Wormser Tierpark kann wieder öffnen

Veröffentlicht am 19.04.2020 in Aktionen

Ab 20. April 2020 dürfen Außenanlagen bei strenger Zutrittskontrolle wieder öffnen / Futterkostenzuschuss für Tierheime und Zoos
 

Mit der heutigen Vierten Corona-Bekämpfungsverordnung Rheinland-Pfalz können Zoos, Tierparks, Botanische Gärten und ähnliche Einrichtungen mit weitläufigen Außenbereichen bei strenger Zutrittskontrolle, z.B. durch Vorverkauf eines begrenzten Kartenkontingents, diese wieder öffnen. Damit sollen Menschenansammlungen weiterhin unbedingt vermieden und die Öffnung kompatibel mit den bundesweiten Beschränkungen gemacht werden. Natürlich gelten auch hier die bekannten Kontaktbeschränkungen, das bedeutet, weiterhin die gewohnten Abstände einzuhalten. Auch Desinfektionsmittel sollten bereitgestellt werden. "Durch die heute veröffentlichte neue Rechtsverordnung kann auch der Wormser Tiergarten ab Montag mit Auflagen wieder öffnen", begrüßt der Wormser Landtagsabgeordnete Jens Guth (SPD) ausdrücklich.

 

„Tiere in Zoos und Tierparks brauchen weiter Futter und Pflege. Auch wenn keine Besucherinnen und Besucher kommen dürfen, müssen die Mitarbeiterinnen und Mitarbeiter die Tiere versorgen und können meist nicht in Kurzarbeit gehen.
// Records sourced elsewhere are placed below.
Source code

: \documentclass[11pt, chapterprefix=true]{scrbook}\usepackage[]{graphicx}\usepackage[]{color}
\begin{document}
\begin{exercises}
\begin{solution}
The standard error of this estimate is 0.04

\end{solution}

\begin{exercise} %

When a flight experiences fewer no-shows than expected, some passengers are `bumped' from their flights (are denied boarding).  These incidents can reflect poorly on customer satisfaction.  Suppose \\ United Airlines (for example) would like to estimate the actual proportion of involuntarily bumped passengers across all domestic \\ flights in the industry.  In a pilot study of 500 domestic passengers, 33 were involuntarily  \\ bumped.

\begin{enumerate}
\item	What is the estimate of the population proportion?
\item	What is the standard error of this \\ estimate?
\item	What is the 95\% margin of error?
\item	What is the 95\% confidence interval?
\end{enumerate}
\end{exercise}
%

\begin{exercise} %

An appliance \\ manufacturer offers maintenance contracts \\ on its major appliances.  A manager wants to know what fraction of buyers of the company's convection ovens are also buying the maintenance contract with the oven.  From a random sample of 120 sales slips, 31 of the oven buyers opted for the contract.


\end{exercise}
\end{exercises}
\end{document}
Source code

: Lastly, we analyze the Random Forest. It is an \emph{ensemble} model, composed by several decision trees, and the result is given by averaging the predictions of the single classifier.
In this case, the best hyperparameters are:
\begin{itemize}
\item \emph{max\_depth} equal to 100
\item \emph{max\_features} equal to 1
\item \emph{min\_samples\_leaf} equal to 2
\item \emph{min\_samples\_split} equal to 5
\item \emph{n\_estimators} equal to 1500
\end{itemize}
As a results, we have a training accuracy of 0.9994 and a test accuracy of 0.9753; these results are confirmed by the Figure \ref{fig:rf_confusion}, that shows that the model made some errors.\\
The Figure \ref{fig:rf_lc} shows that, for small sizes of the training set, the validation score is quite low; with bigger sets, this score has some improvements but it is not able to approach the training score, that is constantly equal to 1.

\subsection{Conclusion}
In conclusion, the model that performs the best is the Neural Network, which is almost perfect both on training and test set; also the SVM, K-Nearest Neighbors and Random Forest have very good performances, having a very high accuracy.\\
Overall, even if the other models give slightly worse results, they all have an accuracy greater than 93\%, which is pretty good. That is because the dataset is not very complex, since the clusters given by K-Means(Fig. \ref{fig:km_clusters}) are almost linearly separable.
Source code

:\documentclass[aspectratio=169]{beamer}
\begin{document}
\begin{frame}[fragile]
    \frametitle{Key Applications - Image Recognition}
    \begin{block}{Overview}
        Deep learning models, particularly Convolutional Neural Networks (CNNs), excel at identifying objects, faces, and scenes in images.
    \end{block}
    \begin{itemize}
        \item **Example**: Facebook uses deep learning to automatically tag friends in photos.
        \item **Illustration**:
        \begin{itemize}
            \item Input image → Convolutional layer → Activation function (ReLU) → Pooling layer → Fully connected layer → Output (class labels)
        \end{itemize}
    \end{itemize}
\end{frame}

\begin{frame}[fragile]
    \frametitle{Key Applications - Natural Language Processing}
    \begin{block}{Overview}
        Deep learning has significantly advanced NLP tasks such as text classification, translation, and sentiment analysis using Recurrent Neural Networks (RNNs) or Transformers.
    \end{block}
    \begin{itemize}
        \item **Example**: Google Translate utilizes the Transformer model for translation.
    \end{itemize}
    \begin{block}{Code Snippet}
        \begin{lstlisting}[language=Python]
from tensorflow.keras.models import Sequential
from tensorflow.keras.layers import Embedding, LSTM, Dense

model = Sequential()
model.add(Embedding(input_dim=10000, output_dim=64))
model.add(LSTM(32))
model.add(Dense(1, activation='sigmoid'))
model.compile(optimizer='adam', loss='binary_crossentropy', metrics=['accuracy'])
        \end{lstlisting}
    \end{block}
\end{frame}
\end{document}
In Rheinland-Pfalz können Zoos, denen Eintrittsgelder als wesentliche Finanzierungsquelle durch die restriktiven Eindämmungsmaßnahmen der Corona-Pandemie vollständig ausfielen, ab nächster Woche bei Einhaltung der Auflagen wieder öffnen.“

„Gerade jetzt ist ein – wenn auch eingeschränkter – Ausflug ins Freie Balsam für die Seele.

Aufgrund der Corona-Pandemie und der Dritten Corona-Bekämpfungsverordnung Rheinland-Pfalz (3.CoBeLVO) vom 23.03.2020 waren Tierparks für längere Zeit geschlossen. Dies führt bei den Zoologischen Gärten, Tier- und Wildgehegen zu erheblichen Finanzierungslücken, da Kosten für Futter und Verpflegung der Tiere naturgemäß unverändert fortbestanden.

Futterkostenzuschuss für Tierheime und Zoos


Auch die Tierheime seien betroffen. Die Einnahmesituation von privaten Trägern von Tierpflegeeinrichtungen oder gemeinnützigen Vereinen ist durch die gegenwärtige Corona-Situation sehr angespannt. Fehlende Einnahmen aus der Vermittlung von Tieren, abgesagte Veranstaltungen oder durch die soziale Distanz und Einkommenseinbrüche entgangenen Materialspenden ständen den fortbestehenden Kosten für Futter, Medikamente, tierärztliche Behandlung, Gebäudebetriebskosten sowie Personalkosten der über 80 rheinland-pfälzischen Tierheimbetriebe gegenüber. Derzeit prüft die Landesregierung die Finanzierung einer „Corona-Futterhilfe“ für Tierheime und auch für Zoos, um hier Abhilfe zu schaffen.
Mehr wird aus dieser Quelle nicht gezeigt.